Penerapan UU No.18 Tahun 2017 tentang Perlindungan Pekerja Migran Indonesia (PPMI) belum berjalan maksimal. Sebab, dari hasil pantauan Tim Pengawas Tenaga Kerja Indonesia (Timwas TKI) banyak temuan dengan beragam macam persoalan dalam penempatan dan perlindungan pekerja migran di luar negeri. Karena itu, pemerintah diminta segera mengatasi berbagai persoalan yang dialami pekerja migran tersebut.
Permintaan ini disampaikan Ketua DPR Bambang Soesatyo di Komplek Gedung Parlemen, Kamis (13/12). Karena itu, Timwas TKI memberikan sejumlah rekomendasi yang mesti diperhatikan dan dilaksanakan pemerintah. Diantaranya, mendorong pemerintah agar sesegera mungkin membentuk Peraturan Pemerintah (PP) sebagai aturan pelaksana dari UU PPMI.
“Aturan pelaksana itu menjadi kunci dalam penerapan UU PPMI (yang bisa mengatasi permasalahan yang terjadi,” ujar Bambang.
Ketua Timwas TKI Fahri Hamzah mengatakan ada empat hal hasil temuan tim. Pertama, perlindungan pekerja migran Indonesia (PMI) secara umum seperti diatur UU PPMI belum terlaksana dengan baik. Masih banyak pekerja migran Indonesia yang tersandung masalah. Seperti, lemahnya kontrak kerja, ketidakjelasan sistem penggajian, minimnya perlindungan dalam beribadah, dan overcharging biaya penempatan.
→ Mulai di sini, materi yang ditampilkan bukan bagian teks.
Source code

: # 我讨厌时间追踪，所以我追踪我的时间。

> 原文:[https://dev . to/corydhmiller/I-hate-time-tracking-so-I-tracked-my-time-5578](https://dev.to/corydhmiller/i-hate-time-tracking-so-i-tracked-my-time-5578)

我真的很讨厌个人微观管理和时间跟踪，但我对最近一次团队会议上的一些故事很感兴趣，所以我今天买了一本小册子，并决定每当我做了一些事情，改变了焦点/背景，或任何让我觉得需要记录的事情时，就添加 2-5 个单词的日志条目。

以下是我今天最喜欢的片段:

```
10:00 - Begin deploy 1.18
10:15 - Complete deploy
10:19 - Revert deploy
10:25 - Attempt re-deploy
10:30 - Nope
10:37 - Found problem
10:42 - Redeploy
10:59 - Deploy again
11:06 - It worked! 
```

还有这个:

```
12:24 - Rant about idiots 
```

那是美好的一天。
Kedua, belum adanya peraturan pelaksana UU PPMI. Ketiadaan aturan pelaksana mengakibatkan minimnya koordinasi antar pemangku kepentingan dalam penanganan pekerja migran Indonesia yang bermasalah. Kemudian overlapping pelayanan dalam layanan terpadu satu atap, minimnya pembentukan Balai Latihan Kerja (BLK). “Dan masalah pendataan calon pekerja migran Indonesia,” ujar Fahri.
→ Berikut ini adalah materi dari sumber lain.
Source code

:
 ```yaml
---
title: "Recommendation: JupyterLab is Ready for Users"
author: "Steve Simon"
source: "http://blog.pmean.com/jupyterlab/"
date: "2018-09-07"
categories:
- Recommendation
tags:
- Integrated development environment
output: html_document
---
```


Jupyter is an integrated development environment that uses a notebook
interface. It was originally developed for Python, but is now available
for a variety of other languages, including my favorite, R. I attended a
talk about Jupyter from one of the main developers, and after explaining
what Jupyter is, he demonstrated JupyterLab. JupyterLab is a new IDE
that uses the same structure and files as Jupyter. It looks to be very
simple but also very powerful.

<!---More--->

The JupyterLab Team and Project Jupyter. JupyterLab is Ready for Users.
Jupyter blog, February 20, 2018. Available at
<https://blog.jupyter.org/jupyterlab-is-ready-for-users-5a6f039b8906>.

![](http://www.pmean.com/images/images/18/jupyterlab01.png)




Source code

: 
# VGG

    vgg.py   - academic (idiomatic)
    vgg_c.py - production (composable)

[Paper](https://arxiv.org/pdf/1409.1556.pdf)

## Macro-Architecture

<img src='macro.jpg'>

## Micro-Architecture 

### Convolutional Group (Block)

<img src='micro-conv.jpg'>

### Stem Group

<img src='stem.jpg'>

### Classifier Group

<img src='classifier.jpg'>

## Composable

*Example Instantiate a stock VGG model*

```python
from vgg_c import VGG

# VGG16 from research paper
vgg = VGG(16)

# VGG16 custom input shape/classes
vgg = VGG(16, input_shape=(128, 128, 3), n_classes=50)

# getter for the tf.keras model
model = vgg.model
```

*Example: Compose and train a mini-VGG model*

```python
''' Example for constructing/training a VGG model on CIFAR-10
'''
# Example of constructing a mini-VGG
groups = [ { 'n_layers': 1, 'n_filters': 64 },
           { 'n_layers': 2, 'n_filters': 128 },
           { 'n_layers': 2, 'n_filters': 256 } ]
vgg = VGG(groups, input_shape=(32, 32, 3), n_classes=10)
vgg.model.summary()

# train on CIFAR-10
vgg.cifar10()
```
Ketiga, pembentukan layanan terpadu satu atap merupakan amanat UU 18/2017. Perintah pembentukan pelayanan terpadu satu atap diatur Pasal 38 UU PPMI. Persoalannya, kata Fahri, pembentukan layanan terpadu satu atap masih terkendala. Antara lain, terbatasnya jumlah sumber daya manusia dan anggaran pemerintah daerah dalam membiayai kegiatan layanan terpadu satu atap ini.